Alright, so today's people watching spot was the gym. At the school I go to, the rec center has been completely remodeled and outfitted with brand new machinery. Today ( a day for spinning, lord help me) was a fantastic opportunity to be a creep and watch people, as all I was doing was sitting on a bike and staring in front of me. Well, yes I was sweating like crazy as well... but thats not the point. I was looking around and across the gym for someone proper to watch and was having trouble finding someone interesting. Then I realized, I'm not waiting for the interesting thing to find me, it's waiting for ME to find IT. So I looked at the first person that crossed my eyeline:
Like most of the people at the gym on the weight machines (at least at my school) it was a guy. A very muscular guy wearing a shirt with the next and arms cut off. Start on some lunges. Now to me, after spending a couple years at this school, I have been groomed to think that this look is the "fratastic look" for the gym. However, this time I convinced myself there had to be something different about him than all the other frat guys. He does lunges wall to wall of the gym. His shirt had some logo and smaller-type words that I unfortunately cant remember, but what I do remember is seeing "Alaska" and "2005" in big bold letters outside the picture in the middle of the back of his shirt. You know, the kind of shirt you buy in airports that advertise for an entire state. (Which by the way.. genius? i think so. So simple too...)Moved on to some crazy arm machine, he looked like a bat the way this thing made your arms move the weights. First thought: OK, so you've been to Alaska. Thats pretty damn cool. What brought him to Alaska, though? He didn't have the look of an eskimo, whatever that look may be.. in fact he had blonde hair and was really tan. Perhaps he has family there. Alright, so we'll go with that. He has family of sorts in Alaska, and now he is in Arizona working out in a shirt that shows off this fact. Next thought: why keep this shirt? Now, judging by the fact that he has cut off the arms and neck of the shirt, I am going to say that he does not like this shirt anymore in its original form. Move on to barbells. Alright, "2005", so he got it 5 years ago, which judging by the fact that he is working out in a university rec center, he can't be older than 23. Sat down on the bare floor and started doing crunches like it was his business. This puts him in high school when he bought it. AHH high school, we all were so dumb then... of course he doesn't like the shirt anymore.. he probably bought on some stupid whim, like we all buy those autograph books for disney world characters. So he ripped it up and decided he would pour sweat into it instead, aka T-shirt HELL. Good plan, that's what I would do to my clothes if I didn't care about em ( I seem to care TOO much about all mine..). So far, this is the most in depth I have gotten to know ANY frat guy. Although, most of the ones I've met are belligerently drunk, which doesn't really give them a fair chance does it. Note to self: give frat boys a chance...

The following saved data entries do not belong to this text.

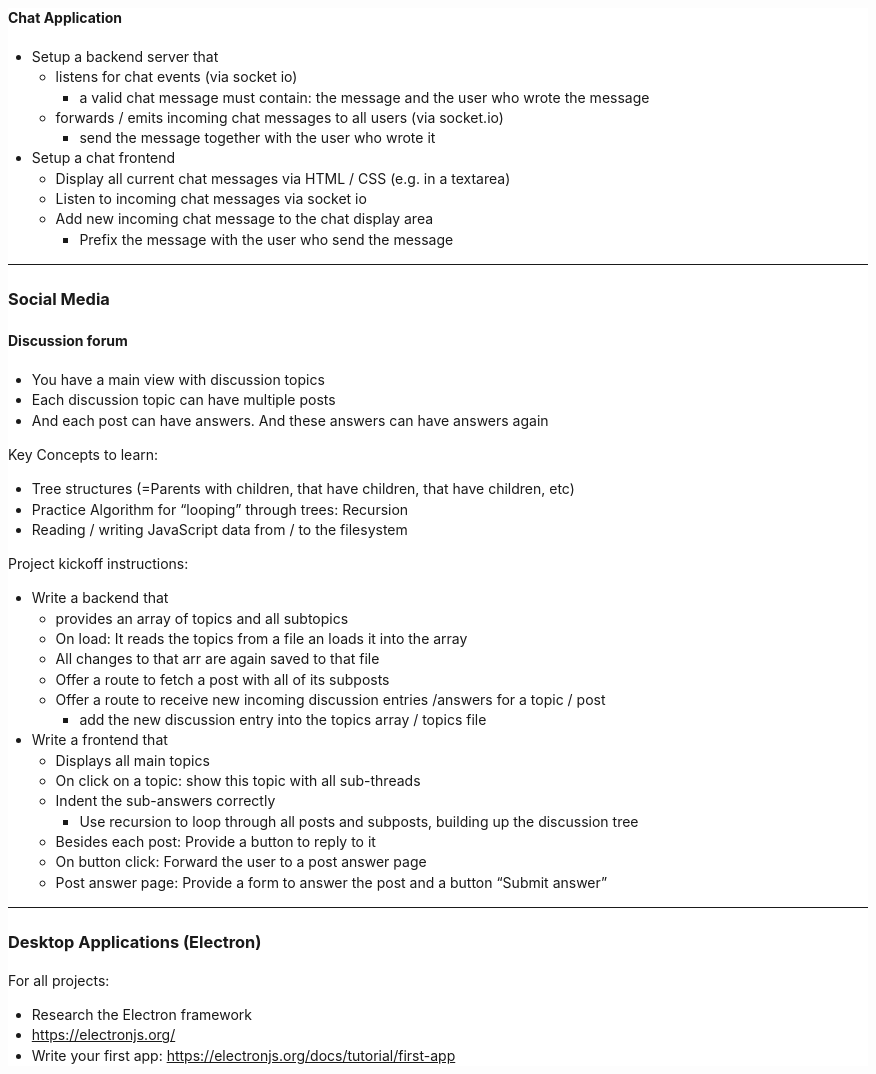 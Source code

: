 #### Chat Application

- Setup a backend server that 
    - listens for chat events (via socket io)
        - a valid chat message must contain: the message and the user who wrote the message
    - forwards / emits incoming chat messages to all users (via socket.io)
        - send the message together with the user who wrote it
- Setup a chat frontend
    - Display all current chat messages via HTML / CSS (e.g. in a textarea)
    - Listen to incoming chat messages via socket io
    - Add new incoming chat message to the chat display area
        - Prefix the message with the user who send the message


---

### Social Media

#### Discussion forum

- You have a main view with discussion topics 
- Each discussion topic can have multiple posts
- And each post can have answers. And these answers can have answers again

Key Concepts to learn:
- Tree structures (=Parents with children, that have children, that have children, etc)
- Practice Algorithm for “looping” through trees: Recursion
- Reading / writing JavaScript data from / to the filesystem

Project kickoff instructions:
- Write a backend that
    - provides an array of topics and all subtopics
    - On load: It reads the topics from a file an loads it into the array 
    - All changes to that arr are again saved to that file
    - Offer a route to fetch a post with all of its subposts
    - Offer a route to receive new incoming discussion entries /answers for a topic / post
        - add the new discussion entry into the topics array / topics file
- Write a frontend that
    - Displays all main topics
    - On click on a topic: show this topic with all sub-threads
    - Indent the sub-answers correctly
        - Use recursion to loop through all posts and subposts, building up the discussion tree
    - Besides each post: Provide a button to reply to it
    - On button click: Forward the user to a post answer page
    - Post answer page: Provide a form to answer the post and a button “Submit answer”

---

### Desktop Applications (Electron)

For all projects: 
- Research the Electron framework
- https://electronjs.org/
- Write your first app: https://electronjs.org/docs/tutorial/first-app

And this is when he moved on to the upstairs machines, and i could no longer stalk him.
Well, I'm not sure how enjoyable that was for you to read, its a... well I dont know what kind of story it is. I would say normal, but what is normal if everyone lives their lives differently? Well, I guess we'll see what I learn about people tomorrow.
Oh, and he had a tattoo with greek letters on it. On the back side of his neck. Branded?